Crash Bandicoot N. Sane Trilogy

The choice to show three levels, all belonging to Crash Bandicoot 3: Warped, it was by no means casual: the variety of settings offered by this last chapter is certainly one of its most peculiar aspects. Numerically, stage 15, 21, and 22 allowed us to compare the medieval, the modern and the futuristic environments into a first canonical chapter to demonstrate the structural fidelity of level-design, a second in riding on the historic motorcycle to make us feel like the old-school feeling of the game, and ultimately a catapult temporally in the future to demonstrate the technical potential of a graphic engine in step with the times.
On the loyalty side, you will have to deal with a game, indeed three, in all and deliberately mirroring the original ones. The design of the levels will be the same, and so the movements of the bandicoot, always faithful to the times of action and reaction of a 90s platform. To give you an example of the many tips available, the second jump is possible only after a few moments from the first and every press of the button next to this time will be completely useless, leaving the modern player, son of the contemporary platform, the hook.

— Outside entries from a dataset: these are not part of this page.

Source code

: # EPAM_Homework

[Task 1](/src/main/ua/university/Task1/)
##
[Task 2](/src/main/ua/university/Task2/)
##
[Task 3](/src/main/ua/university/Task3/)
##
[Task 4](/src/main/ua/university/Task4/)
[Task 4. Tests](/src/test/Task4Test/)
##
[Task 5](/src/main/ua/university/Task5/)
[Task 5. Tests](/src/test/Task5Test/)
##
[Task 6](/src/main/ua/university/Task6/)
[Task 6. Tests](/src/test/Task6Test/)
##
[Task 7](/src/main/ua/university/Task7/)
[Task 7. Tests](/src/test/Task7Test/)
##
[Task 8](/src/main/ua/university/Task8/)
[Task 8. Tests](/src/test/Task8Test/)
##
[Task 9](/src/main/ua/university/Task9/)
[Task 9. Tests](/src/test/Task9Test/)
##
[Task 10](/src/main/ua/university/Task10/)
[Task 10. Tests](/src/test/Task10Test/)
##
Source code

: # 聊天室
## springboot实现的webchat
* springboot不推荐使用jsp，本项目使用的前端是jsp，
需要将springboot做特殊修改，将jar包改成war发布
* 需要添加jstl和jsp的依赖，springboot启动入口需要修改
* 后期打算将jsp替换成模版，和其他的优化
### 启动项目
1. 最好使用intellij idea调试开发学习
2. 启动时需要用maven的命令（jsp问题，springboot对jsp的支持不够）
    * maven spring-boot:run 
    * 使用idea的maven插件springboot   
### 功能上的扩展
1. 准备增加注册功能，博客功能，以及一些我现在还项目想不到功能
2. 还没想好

The exploits, then, will be the same as twenty years ago, with shortcuts and tweaks reproduced the same as they were originally, so as to make the border between memories and remake more lenient. By suffragating this, in the Double Header level, the walls at the corridors of the corridor have been deliberately accessible, so whoever wants to use them can exploit them to simplify speed-runs in the time-trial mode.
Crash Bandicoot N. Sane Trilogy
Everything has a price
If we want to analyze the very slight structural evolution we can only refer to the level on the motorcycle, Orange Asphalt. As in the original, we will be part of a return to cardiopalm, tackling the roughness of the ground, the blocks of police vehicles, jumping between various ramps and taking advantage of the turbocharged on the track. We all remember how to control the medium and being able to make the most of the game elements to get to victory was anything but easy.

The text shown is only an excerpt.